Many good relationships can be tarnished by conflict. Conflict is truly inevitable when two people come together and the ability to manage it and find solutions will go a long way to predicting how long they might stay together. In fact, many observers will suggest that it is probably the most important aspect of a relationship. Conflict will always be there and that is not a problem. How it is managed is.
Dealing with conflict without a framework or system, often brings out the worst in people. We become defensive, aggressive, passive and not rational. Issues that could be theoretically solved quickly last for hours, days and sometimes longer because neither is willing to let go and be the ‘bigger’ person. Often we need to win, be right and that means someone has to lose and be wrong. Often, a period of ‘point-scoring’, ‘tit for tat’ and dragging past issues up prevails making resolution difficult. This also destroys intimacy and trust and over a longer period erodes the basis of the relationship. We are either on the attack or we are stonewalling. Not many couples can truly say that they deal with conflict effectively but with a few skills and some learning, things can truly improve and a couple can start to believe that engaging in effective conflict mamagement is not something to be avoided but to a large degree, can actually improve the relationship. One of the most effective methods to start with is to set the rules of engagement.

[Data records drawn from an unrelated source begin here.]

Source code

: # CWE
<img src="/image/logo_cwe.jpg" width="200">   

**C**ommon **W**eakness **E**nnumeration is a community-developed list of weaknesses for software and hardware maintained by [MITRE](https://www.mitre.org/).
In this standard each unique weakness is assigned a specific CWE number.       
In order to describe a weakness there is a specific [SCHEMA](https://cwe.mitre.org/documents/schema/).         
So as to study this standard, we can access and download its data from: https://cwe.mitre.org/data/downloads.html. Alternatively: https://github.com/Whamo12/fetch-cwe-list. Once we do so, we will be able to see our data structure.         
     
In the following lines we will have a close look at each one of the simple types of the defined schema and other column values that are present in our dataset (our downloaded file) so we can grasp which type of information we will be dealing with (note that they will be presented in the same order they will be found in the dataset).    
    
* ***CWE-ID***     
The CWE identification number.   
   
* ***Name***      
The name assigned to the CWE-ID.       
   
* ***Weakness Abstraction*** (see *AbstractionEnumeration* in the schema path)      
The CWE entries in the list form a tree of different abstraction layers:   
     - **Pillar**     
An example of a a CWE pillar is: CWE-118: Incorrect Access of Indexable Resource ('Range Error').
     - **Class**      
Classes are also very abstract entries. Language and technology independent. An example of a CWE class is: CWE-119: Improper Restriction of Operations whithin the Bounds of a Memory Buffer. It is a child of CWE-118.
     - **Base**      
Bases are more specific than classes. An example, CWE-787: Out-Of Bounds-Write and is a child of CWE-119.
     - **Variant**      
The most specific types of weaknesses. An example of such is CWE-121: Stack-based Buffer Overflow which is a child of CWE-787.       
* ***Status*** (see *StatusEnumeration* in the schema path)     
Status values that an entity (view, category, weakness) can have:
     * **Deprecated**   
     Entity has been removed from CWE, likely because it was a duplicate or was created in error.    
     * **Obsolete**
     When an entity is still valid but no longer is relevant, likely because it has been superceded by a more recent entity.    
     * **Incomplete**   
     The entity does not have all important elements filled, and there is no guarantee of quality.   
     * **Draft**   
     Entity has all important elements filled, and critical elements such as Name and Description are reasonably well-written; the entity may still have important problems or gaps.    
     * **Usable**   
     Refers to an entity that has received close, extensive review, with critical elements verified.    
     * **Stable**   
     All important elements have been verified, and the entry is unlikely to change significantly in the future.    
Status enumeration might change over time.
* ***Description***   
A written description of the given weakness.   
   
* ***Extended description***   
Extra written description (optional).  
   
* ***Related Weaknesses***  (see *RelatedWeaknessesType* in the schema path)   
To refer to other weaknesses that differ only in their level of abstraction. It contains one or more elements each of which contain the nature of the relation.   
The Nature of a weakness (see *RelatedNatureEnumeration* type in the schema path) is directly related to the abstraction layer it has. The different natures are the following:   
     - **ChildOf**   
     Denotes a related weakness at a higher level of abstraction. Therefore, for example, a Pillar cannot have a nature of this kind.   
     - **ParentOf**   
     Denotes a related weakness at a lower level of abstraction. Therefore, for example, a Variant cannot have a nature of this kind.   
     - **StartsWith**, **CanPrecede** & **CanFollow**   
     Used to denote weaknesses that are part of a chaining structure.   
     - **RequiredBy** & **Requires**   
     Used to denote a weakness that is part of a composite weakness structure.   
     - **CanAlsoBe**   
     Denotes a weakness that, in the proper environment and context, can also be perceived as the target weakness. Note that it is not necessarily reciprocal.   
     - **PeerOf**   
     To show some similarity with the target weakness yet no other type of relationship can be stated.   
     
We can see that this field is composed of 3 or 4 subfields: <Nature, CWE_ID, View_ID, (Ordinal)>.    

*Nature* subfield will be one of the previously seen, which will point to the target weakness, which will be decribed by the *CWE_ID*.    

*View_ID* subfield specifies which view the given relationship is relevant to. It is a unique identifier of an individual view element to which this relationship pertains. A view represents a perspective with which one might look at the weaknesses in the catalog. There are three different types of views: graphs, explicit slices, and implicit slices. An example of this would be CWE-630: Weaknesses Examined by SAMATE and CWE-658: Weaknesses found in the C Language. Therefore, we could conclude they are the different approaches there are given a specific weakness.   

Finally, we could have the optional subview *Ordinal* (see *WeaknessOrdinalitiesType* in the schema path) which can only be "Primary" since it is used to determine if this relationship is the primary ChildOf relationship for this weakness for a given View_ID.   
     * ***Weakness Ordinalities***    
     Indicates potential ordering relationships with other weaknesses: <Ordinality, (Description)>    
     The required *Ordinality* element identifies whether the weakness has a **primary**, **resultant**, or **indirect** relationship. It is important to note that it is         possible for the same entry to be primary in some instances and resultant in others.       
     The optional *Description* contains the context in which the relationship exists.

I have been offering online therapy for over 10 years. During that time, I have built up a speciality in many areas of psychology (especially Codependency) and helped many clients move forward. Contact me for a free consultation. I engage fully with my clients to ensure the best possible chance of recovery. I firmly believe that awareness is important but action is the decisive element of recovery. I accompany my clients along that road not only by offering sessions focusing on their issues but as a resource between sessions too.
When I mention rules in therapy, there can sometimes be instant resistance. People do not like rules. They see them as restrictive and inflexible and even a throwback to school and parental influence. However, rules create a framework and a reference point that can be tapped into when emotions are running high and escalation is likely to happen. The following is a good example of a set of rules that were recently put together by a couple in therapy. It appears to work for them but it is their set. Every couple would need to find out what works for them.
- Check The Temperature. Many people try to deal with conflict when emotions are running high. This is never going to end well and in fact, will probably make the situation dramatically worse. Never, ever try to resolve conflict when anger and resentment are present. If you feel the emotions rising, it is very important to withdraw from each other and take a cooling down, time out. It is very important to state how long this will be and when discussion will take place.
- Prepare. While away from each other, prepare yourself mentally, cool down and write down what you want to say. Watching TV or browsing might distract you but won’t help with preparation. If one partner is not ready, then an extension can be asked for.
- The Relationship Is Not Doubted. When the conditions are right to talk things through, it is often a good idea to confirm that you are taking through a single issue and the relationship is not being doubted.
- Establish The Do’s And Don’ts. These can be adapted by different couples but generally a good idea is to establish good practice for the conversation to come. Treat each other with respect, no aggression, no bringing in past issues, no mention of divorce or separation (unless it is meant), no talking over or interruption are all common. It is also important to decide what kind of discussion it will be. Is it just listening, a call for action or a joint solution-focused approach?
- Don’t Forget The Physical Touch. At the point of conflict, the person on the other side of the table is probably the last one you want to touch! However, physical touch increases connection and intimacy and combined with eye contact and effective listening will bring an element of trust and teamwork.
- Listen, Paraphrase and Clarify. I cannot stress enough the value of this. Many people enter conflict either shouting the other down, not listening or listening to reply. Paraphrasing and clarifying very rarely happen. I often teach the ‘Indian Talking Stick ‘ method. This means when one person holds a pen (for example), only they have the right to speak. The other must listen and paraphrase back what they understood plus any clarification that is needed. The pen then moves to the other side. It promotes listening and understanding. However, if tensions rise again, don’t be afraid to take another break.
- Promote Teamwork. Once the issues have been talked through, and both parties are satisfied that things are back to normal, it might be a good idea to start a solution-focussed discussion on how to avoid these issues in future.
- Print Out Your Rules. Once rules of engament are established, print them out and refer to them frequently.